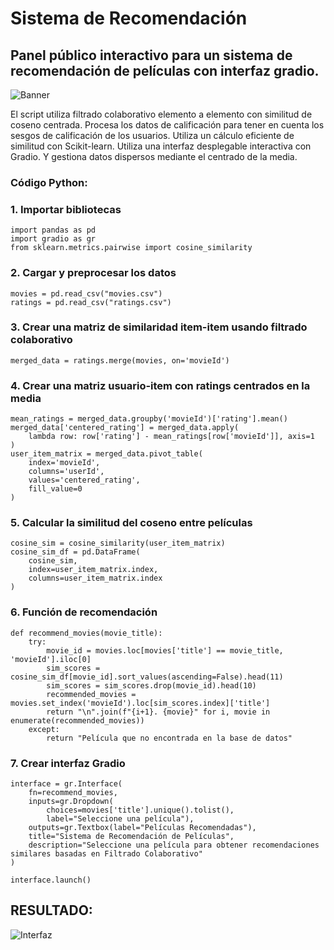 # Sistema de Recomendación
## Panel público interactivo para un sistema de recomendación de películas con interfaz gradio.

![Banner](docs/assets/images/movie_banner.png)

El script utiliza filtrado colaborativo elemento a elemento con similitud de coseno centrada.
Procesa los datos de calificación para tener en cuenta los sesgos de calificación de los usuarios. Utiliza un cálculo eficiente de similitud con Scikit-learn. Utiliza una interfaz desplegable interactiva con Gradio. Y gestiona datos dispersos mediante el centrado de la media.

### Código Python:

### 1. Importar bibliotecas
```
import pandas as pd
import gradio as gr
from sklearn.metrics.pairwise import cosine_similarity
```
### 2. Cargar y preprocesar los datos
```
movies = pd.read_csv("movies.csv")
ratings = pd.read_csv("ratings.csv")
```
### 3. Crear una matriz de similaridad item-item usando filtrado colaborativo
```
merged_data = ratings.merge(movies, on='movieId')
```
### 4. Crear una matriz usuario-item con ratings centrados en la media
```
mean_ratings = merged_data.groupby('movieId')['rating'].mean()
merged_data['centered_rating'] = merged_data.apply(
    lambda row: row['rating'] - mean_ratings[row['movieId']], axis=1
)
user_item_matrix = merged_data.pivot_table(
    index='movieId', 
    columns='userId', 
    values='centered_rating', 
    fill_value=0
)
```
### 5. Calcular la similitud del coseno entre películas
```
cosine_sim = cosine_similarity(user_item_matrix)
cosine_sim_df = pd.DataFrame(
    cosine_sim,
    index=user_item_matrix.index,
    columns=user_item_matrix.index
)
```
### 6. Función de recomendación
```
def recommend_movies(movie_title):
    try:
        movie_id = movies.loc[movies['title'] == movie_title, 'movieId'].iloc[0]
        sim_scores = cosine_sim_df[movie_id].sort_values(ascending=False).head(11)
        sim_scores = sim_scores.drop(movie_id).head(10)
        recommended_movies = movies.set_index('movieId').loc[sim_scores.index]['title']
        return "\n".join(f"{i+1}. {movie}" for i, movie in enumerate(recommended_movies))
    except:
        return "Película que no encontrada en la base de datos"
```
### 7. Crear interfaz Gradio
```
interface = gr.Interface(
    fn=recommend_movies,
    inputs=gr.Dropdown(
        choices=movies['title'].unique().tolist(),
        label="Seleccione una película"),
    outputs=gr.Textbox(label="Películas Recomendadas"),
    title="Sistema de Recomendación de Películas",
    description="Seleccione una película para obtener recomendaciones similares basadas en Filtrado Colaborativo"
)

interface.launch()
```
## RESULTADO:

![Interfaz](docs/assets/images/sistema_de_recomendacion.png)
———
(TASK OBJECTIVE): Pull every line containing the word "images" out of the listing.

(REPLY):
![Banner](docs/assets/images/movie_banner.png)
![Interfaz](docs/assets/images/sistema_de_recomendacion.png)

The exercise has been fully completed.